• **Exercise goal**: Retype the following data exactly, but leave its pictures out.

(Dataset entries)

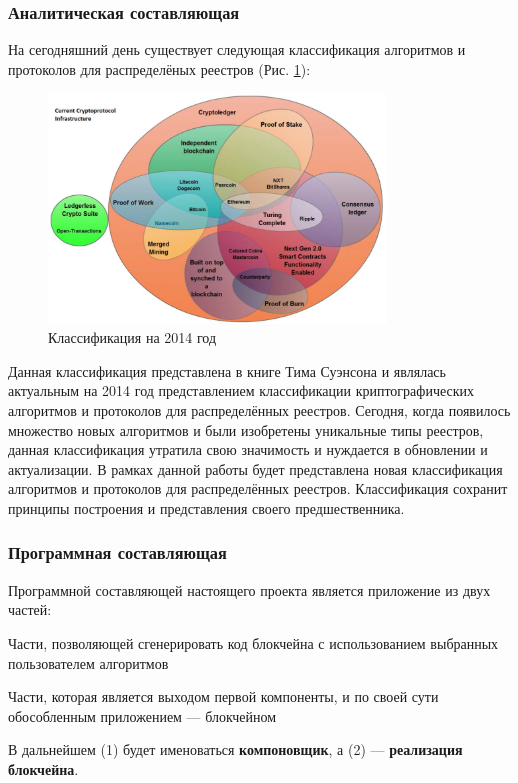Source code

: \subsubsection{Аналитическая составляющая}
На сегодняшний день существует следующая классификация алгоритмов и протоколов
для распределёных реестров (Рис. \ref{2014protocol}):

\begin{figure}[h!]
    \centering
    \includegraphics[width=0.8\textwidth]{./images/current_protocols}
    \caption{Классификация на 2014 год \cite{TimSwanson2014}}\label{2014protocol}
\end{figure}

Данная классификация представлена в книге Тима Суэнсона \cite{TimSwanson2014} и
являлась актуальным на 2014 год представлением классификации криптографических
алгоритмов и протоколов для распределённых реестров. Сегодня, когда появилось
множество новых алгоритмов и были изобретены уникальные типы реестров, данная
классификация утратила свою значимость и нуждается в обновлении и
актуализации. В рамках данной работы будет представлена новая классификация
алгоритмов и протоколов для распределённых реестров. Классификация сохранит
принципы построения и представления своего предшественника.

\subsubsection{Программная составляющая}
Программной составляющей настоящего проекта является приложение из двух частей:
\begin{my_enumerate}
    \item Части, позволяющей сгенерировать код блокчейна с использованием выбранных
          пользователем алгоритмов
    \item Части, которая является выходом первой компоненты, и по своей сути обособленным приложением --- блокчейном
\end{my_enumerate}
В дальнейшем (1) будет именоваться \textbf{компоновщик}, а (2) --- \textbf{реализация блокчейна}. 

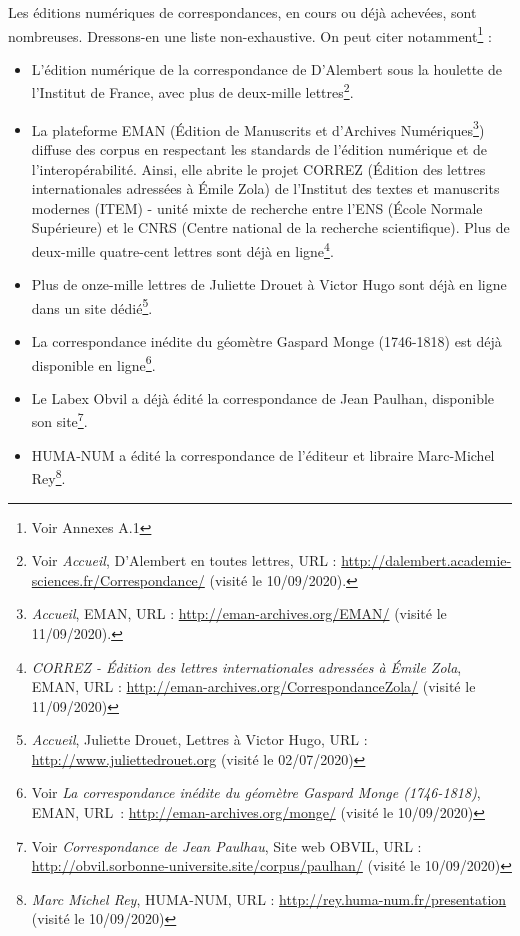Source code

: Les éditions numériques de correspondances, en cours ou déjà achevées, sont nombreuses. Dressons-en une liste non-exhaustive. On peut citer notamment\footnote{Voir Annexes A.1} :
\begin{itemize}
    \item L'édition numérique de la correspondance de D'Alembert sous la houlette de l'Institut de France, avec plus de deux-mille lettres\footnote{Voir \emph{Accueil}, D'Alembert en toutes lettres, URL : \url{http://dalembert.academie-sciences.fr/Correspondance/} (visité le 10/09/2020).}.
    \item La plateforme EMAN (Édition de Manuscrits et d'Archives Numériques\footnote{\emph{Accueil}, EMAN, URL : \url{http://eman-archives.org/EMAN/} (visité le 11/09/2020).})
diffuse des corpus en respectant les standards de l'édition numérique et de l'interopérabilité. Ainsi, elle abrite le projet CORREZ (Édition des lettres internationales adressées à Émile Zola) de 
    l'Institut des textes et manuscrits modernes (ITEM) - unité mixte de recherche entre l'ENS (École Normale Supérieure) et le CNRS (Centre national de la recherche scientifique). Plus de deux-mille quatre-cent lettres sont déjà en ligne\footnote{\emph{CORREZ - Édition des lettres internationales adressées à Émile Zola}, EMAN, URL : \url{http://eman-archives.org/CorrespondanceZola/} (visité le 11/09/2020)}.
   \item Plus de onze-mille lettres de Juliette Drouet à Victor Hugo sont déjà en ligne dans un site dédié\footnote{\emph{Accueil}, Juliette Drouet, Lettres à Victor Hugo, URL : \url{http://www.juliettedrouet.org} (visité le 02/07/2020)}.
    \item La correspondance inédite du géomètre Gaspard Monge (1746-1818) est déjà disponible en ligne\footnote{Voir \emph{La correspondance inédite du géomètre Gaspard Monge (1746-1818)}, EMAN, URL~: \url{http://eman-archives.org/monge/} (visité le 10/09/2020)}.
    \item Le Labex Obvil a déjà édité la correspondance de Jean Paulhan, disponible son site\footnote{Voir \emph{Correspondance de Jean Paulhau}, Site web OBVIL, URL : \url{http://obvil.sorbonne-universite.site/corpus/paulhan/} (visité le 10/09/2020)}.
    \item HUMA-NUM a édité la correspondance de l'éditeur et libraire Marc-Michel Rey\footnote{\emph{Marc Michel Rey}, HUMA-NUM, URL : \url{http://rey.huma-num.fr/presentation} (visité le 10/09/2020)}.
\end{itemize}

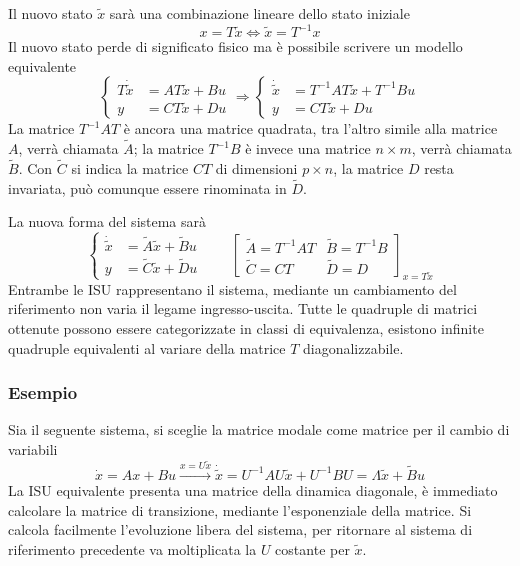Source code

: Il nuovo stato $\tilde{x}$ sarà una combinazione lineare dello stato iniziale
$$
x=T\tilde{x} \Leftrightarrow \tilde{x} = T^{-1}x
$$
Il nuovo stato perde di significato fisico ma è possibile scrivere un modello
equivalente
$$\left\{\begin{aligned}
T\dot{\tilde{x}} &= AT\tilde{x} + Bu \\
y &= CT\tilde{x} + Du
\end{aligned}\right. \Rightarrow
\left\{\begin{aligned}
\dot\tilde{x} &= T^{-1}AT \tilde{x} + T^{-1}Bu \\
y &= CT\tilde{x} + Du
\end{aligned}\right.
$$
La matrice $T^{-1}AT$ è ancora una matrice quadrata, tra l'altro simile alla
matrice $A$, verrà chiamata $\tilde{A}$; la matrice $T^{-1}B$ è invece una
matrice $n\times m$, verrà chiamata $\tilde{B}$.
Con $\tilde{C}$ si indica la matrice $CT$ di dimensioni $p\times n$, la matrice
$D$ resta invariata, può comunque essere rinominata in $\tilde{D}$.

La nuova forma del sistema sarà
$$\left\{\begin{aligned}
\dot{\tilde{x}} &= \tilde{A}\tilde{x} + \tilde{B}u\\
y &= \tilde{C}\tilde{x} + \tilde{D}u
\end{aligned}\right.\qquad
\left[\begin{array}{ll}
\tilde{A}=T^{-1}AT & \tilde{B} = T^{-1}B\\
\tilde{C} = CT & \tilde{D} = D
\end{array}\right]_{x=T\tilde{x}}
$$
Entrambe le ISU rappresentano il sistema, mediante un cambiamento del
riferimento non varia il legame ingresso-uscita.
Tutte le quadruple di matrici ottenute possono essere categorizzate in classi
di equivalenza, esistono infinite quadruple equivalenti al variare della
matrice $T$ diagonalizzabile.

\subsubsection{Esempio}
Sia il seguente sistema, si sceglie la matrice modale come matrice per il
cambio di variabili
$$
\dot{x} = Ax +Bu \stackrel{x=U\tilde{x}}{\longrightarrow} \dot{\tilde{x}} =
U^{-1}AU\tilde{x} + U^{-1}BU = \Lambda\tilde{x} + \tilde{B}u
$$
La ISU equivalente presenta una matrice della dinamica diagonale, è immediato
calcolare la matrice di transizione, mediante l'esponenziale della matrice.
Si calcola facilmente l'evoluzione libera del sistema, per ritornare al sistema
di riferimento precedente va moltiplicata la $U$ costante per $\tilde{x}$.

• **Output of the exercise**:
Source code

: \subsubsection{Аналитическая составляющая}
На сегодняшний день существует следующая классификация алгоритмов и протоколов
для распределёных реестров (Рис. \ref{2014protocol}):

\begin{figure}[h!]
    \centering
    \includegraphics[width=0.8\textwidth]{./images/current_protocols}
    \caption{Классификация на 2014 год \cite{TimSwanson2014}}\label{2014protocol}
\end{figure}

Данная классификация представлена в книге Тима Суэнсона \cite{TimSwanson2014} и
являлась актуальным на 2014 год представлением классификации криптографических
алгоритмов и протоколов для распределённых реестров. Сегодня, когда появилось
множество новых алгоритмов и были изобретены уникальные типы реестров, данная
классификация утратила свою значимость и нуждается в обновлении и
актуализации. В рамках данной работы будет представлена новая классификация
алгоритмов и протоколов для распределённых реестров. Классификация сохранит
принципы построения и представления своего предшественника.

\subsubsection{Программная составляющая}
Программной составляющей настоящего проекта является приложение из двух частей:
\begin{my_enumerate}
    \item Части, позволяющей сгенерировать код блокчейна с использованием выбранных
          пользователем алгоритмов
    \item Части, которая является выходом первой компоненты, и по своей сути обособленным приложением --- блокчейном
\end{my_enumerate}
В дальнейшем (1) будет именоваться \textbf{компоновщик}, а (2) --- \textbf{реализация блокчейна}. 

Source code

: Les éditions numériques de correspondances, en cours ou déjà achevées, sont nombreuses. Dressons-en une liste non-exhaustive. On peut citer notamment\footnote{Voir Annexes A.1} :
\begin{itemize}
    \item L'édition numérique de la correspondance de D'Alembert sous la houlette de l'Institut de France, avec plus de deux-mille lettres\footnote{Voir \emph{Accueil}, D'Alembert en toutes lettres, URL : \url{http://dalembert.academie-sciences.fr/Correspondance/} (visité le 10/09/2020).}.
    \item La plateforme EMAN (Édition de Manuscrits et d'Archives Numériques\footnote{\emph{Accueil}, EMAN, URL : \url{http://eman-archives.org/EMAN/} (visité le 11/09/2020).})
diffuse des corpus en respectant les standards de l'édition numérique et de l'interopérabilité. Ainsi, elle abrite le projet CORREZ (Édition des lettres internationales adressées à Émile Zola) de 
    l'Institut des textes et manuscrits modernes (ITEM) - unité mixte de recherche entre l'ENS (École Normale Supérieure) et le CNRS (Centre national de la recherche scientifique). Plus de deux-mille quatre-cent lettres sont déjà en ligne\footnote{\emph{CORREZ - Édition des lettres internationales adressées à Émile Zola}, EMAN, URL : \url{http://eman-archives.org/CorrespondanceZola/} (visité le 11/09/2020)}.
   \item Plus de onze-mille lettres de Juliette Drouet à Victor Hugo sont déjà en ligne dans un site dédié\footnote{\emph{Accueil}, Juliette Drouet, Lettres à Victor Hugo, URL : \url{http://www.juliettedrouet.org} (visité le 02/07/2020)}.
    \item La correspondance inédite du géomètre Gaspard Monge (1746-1818) est déjà disponible en ligne\footnote{Voir \emph{La correspondance inédite du géomètre Gaspard Monge (1746-1818)}, EMAN, URL~: \url{http://eman-archives.org/monge/} (visité le 10/09/2020)}.
    \item Le Labex Obvil a déjà édité la correspondance de Jean Paulhan, disponible son site\footnote{Voir \emph{Correspondance de Jean Paulhau}, Site web OBVIL, URL : \url{http://obvil.sorbonne-universite.site/corpus/paulhan/} (visité le 10/09/2020)}.
    \item HUMA-NUM a édité la correspondance de l'éditeur et libraire Marc-Michel Rey\footnote{\emph{Marc Michel Rey}, HUMA-NUM, URL : \url{http://rey.huma-num.fr/presentation} (visité le 10/09/2020)}.
\end{itemize}

Source code

: Il nuovo stato $\tilde{x}$ sarà una combinazione lineare dello stato iniziale
$$
x=T\tilde{x} \Leftrightarrow \tilde{x} = T^{-1}x
$$
Il nuovo stato perde di significato fisico ma è possibile scrivere un modello
equivalente
$$\left\{\begin{aligned}
T\dot{\tilde{x}} &= AT\tilde{x} + Bu \\
y &= CT\tilde{x} + Du
\end{aligned}\right. \Rightarrow
\left\{\begin{aligned}
\dot\tilde{x} &= T^{-1}AT \tilde{x} + T^{-1}Bu \\
y &= CT\tilde{x} + Du
\end{aligned}\right.
$$
La matrice $T^{-1}AT$ è ancora una matrice quadrata, tra l'altro simile alla
matrice $A$, verrà chiamata $\tilde{A}$; la matrice $T^{-1}B$ è invece una
matrice $n\times m$, verrà chiamata $\tilde{B}$.
Con $\tilde{C}$ si indica la matrice $CT$ di dimensioni $p\times n$, la matrice
$D$ resta invariata, può comunque essere rinominata in $\tilde{D}$.

La nuova forma del sistema sarà
$$\left\{\begin{aligned}
\dot{\tilde{x}} &= \tilde{A}\tilde{x} + \tilde{B}u\\
y &= \tilde{C}\tilde{x} + \tilde{D}u
\end{aligned}\right.\qquad
\left[\begin{array}{ll}
\tilde{A}=T^{-1}AT & \tilde{B} = T^{-1}B\\
\tilde{C} = CT & \tilde{D} = D
\end{array}\right]_{x=T\tilde{x}}
$$
Entrambe le ISU rappresentano il sistema, mediante un cambiamento del
riferimento non varia il legame ingresso-uscita.
Tutte le quadruple di matrici ottenute possono essere categorizzate in classi
di equivalenza, esistono infinite quadruple equivalenti al variare della
matrice $T$ diagonalizzabile.

\subsubsection{Esempio}
Sia il seguente sistema, si sceglie la matrice modale come matrice per il
cambio di variabili
$$
\dot{x} = Ax +Bu \stackrel{x=U\tilde{x}}{\longrightarrow} \dot{\tilde{x}} =
U^{-1}AU\tilde{x} + U^{-1}BU = \Lambda\tilde{x} + \tilde{B}u
$$
La ISU equivalente presenta una matrice della dinamica diagonale, è immediato
calcolare la matrice di transizione, mediante l'esponenziale della matrice.
Si calcola facilmente l'evoluzione libera del sistema, per ritornare al sistema
di riferimento precedente va moltiplicata la $U$ costante per $\tilde{x}$.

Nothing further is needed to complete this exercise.